This is the official codebase for our paper EgoSpeak: Learning When to Speak for Egocentric Conversational Agents in the Wild, accepted to NAACL 2025 Findings.
EgoSpeak is a framework for predicting speech initiation in egocentric perspective.

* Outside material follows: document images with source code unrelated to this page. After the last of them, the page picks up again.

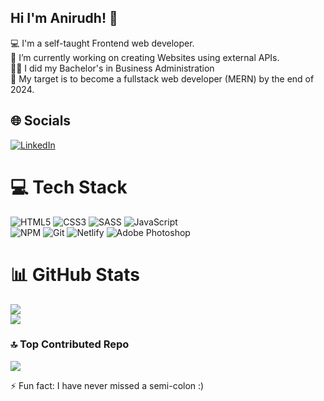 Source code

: ## Hi I'm Anirudh! 👋
💻 I'm a self-taught Frontend web developer.</br>
🔭 I’m currently working on creating Websites using external APIs.</br>
✍🏽 I did my Bachelor's in Business Administration</br>
🎯 My target is to become a fullstack web developer (MERN) by the end of 2024.</br>

## 🌐 Socials
[![LinkedIn](https://img.shields.io/badge/LinkedIn-%230077B5.svg?logo=linkedin&logoColor=white)](https://www.linkedin.com/in/duttaanirudh) 

# 💻 Tech Stack
![HTML5](https://img.shields.io/badge/html5-%23E34F26.svg?style=for-the-badge&logo=html5&logoColor=white) ![CSS3](https://img.shields.io/badge/css3-%231572B6.svg?style=for-the-badge&logo=css3&logoColor=white) ![SASS](https://img.shields.io/badge/SASS-hotpink.svg?style=for-the-badge&logo=SASS&logoColor=white) ![JavaScript](https://img.shields.io/badge/javascript-%23323330.svg?style=for-the-badge&logo=javascript&logoColor=%23F7DF1E)  
![NPM](https://img.shields.io/badge/NPM-%23CB3837.svg?style=for-the-badge&logo=npm&logoColor=white) ![Git](https://img.shields.io/badge/git-%23F05033.svg?style=for-the-badge&logo=git&logoColor=white) ![Netlify](https://img.shields.io/badge/netlify-%23000000.svg?style=for-the-badge&logo=netlify&logoColor=#00C7B7) ![Adobe Photoshop](https://img.shields.io/badge/adobe%20photoshop-%2331A8FF.svg?style=for-the-badge&logo=adobe%20photoshop&logoColor=white) 
# 📊 GitHub Stats
![](https://github-readme-streak-stats.herokuapp.com/?user=DuttaAnirudh&theme=gruvbox&hide_border=true)<br/>
![](https://github-readme-stats.vercel.app/api/top-langs/?username=DuttaAnirudh&theme=gruvbox&hide_border=true&include_all_commits=false&count_private=true&layout=compact)

### 🔝 Top Contributed Repo
![](https://github-contributor-stats.vercel.app/api?username=DuttaAnirudh&limit=5&theme=radical&combine_all_yearly_contributions=true)

⚡ Fun fact: I have never missed a semi-colon :)</br>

This repository contains two main components:
- LSTR (Long-Short Term Transformer): A transformer-based model
- MiniROAD (Minimal RNN Framework for Online Action Detection): A lightweight RNN-based alternative
# Create a conda/micromamba environment
micromamba create -n egospeak python=3.10 -y
pip install -r requirements.txt
# Install LSTR package
cd LSTR
pip install -e .
This work uses multiple datasets for turn-taking prediction in conversations:
# Create dataset directory
mkdir dataset
cd dataset
# Download datasets
wget https://huggingface.co/datasets/kjunh/EgoSpeak/resolve/main/EasyCom.tar.gz
wget https://huggingface.co/datasets/kjunh/EgoSpeak/resolve/main/Ego4D.tar.gz
# Set up symlinks
cd ../LSTR/data
ln -s ../../dataset/EasyCom EasyCom
ln -s ../../dataset/Ego4D Ego4D
Alternatively, download datasets via Hugging Face:
pip install -U "huggingface_hub[cli]"
huggingface-cli download kjunh/EgoSpeak EasyCom.tar.gz Ego4D.tar.gz --repo-type dataset
If you want to download the YTConv dataset:
huggingface-cli download kjunh/EgoSpeak YTConv.tar.gz --repo-type dataset
Each dataset follows a similar structure:
EasyCom/
├── audio_wav2vec2/ # Audio features extracted with wav2vec2
├── rgb_kinetics_resnet50/ # Visual features extracted with ResNet50
└── target_perframe/ # Frame-level annotations
We provide pre-trained checkpoints for both models:
cd LSTR
mkdir checkpoints
cd checkpoints
wget https://huggingface.co/kjunh/EgoSpeak/resolve/main/lstr_easycom_AV.pth
cd MiniROAD
mkdir checkpoints
cd checkpoints
wget https://huggingface.co/kjunh/EgoSpeak/resolve/main/miniroad_ego4dshuffle_AV.pth
wget https://huggingface.co/kjunh/EgoSpeak/resolve/main/mamba_easycom_AV.pth
Training:
bash run_LSTR_train.sh
Inference:
bash run_LSTR_inference.sh
To customize modalities:
bash run_LSTR_train.sh configs/EasyCom/LSTR/lstr_aa_easycom.yaml INPUT.MODALITY "visual+motion+object"
Training:
bash run_miniroad_train.sh
Inference:
bash run_miniroad_inference_cfg.sh
To customize modalities or enable wandb logging:
bash run_miniroad_train.sh configs/miniroad_aa_easycom.yaml --no_flow --no_rgb --wandb
If you find this code useful for your research, please cite our paper:
@article{kim2025egospeak,
title={EgoSpeak: Learning When to Speak for Egocentric Conversational Agents in the Wild},
author={Kim, Junhyeok and Kim, Min Soo and Chung, Jiwan and Cho, Jungbin and Kim, Jisoo and Kim, Sungwoong and Sim, Gyeongbo and Yu, Youngjae},
journal={arXiv preprint arXiv:2502.14892},
year={2025}
}
This codebase builds upon:
We thank the authors of these repositories for making their code available.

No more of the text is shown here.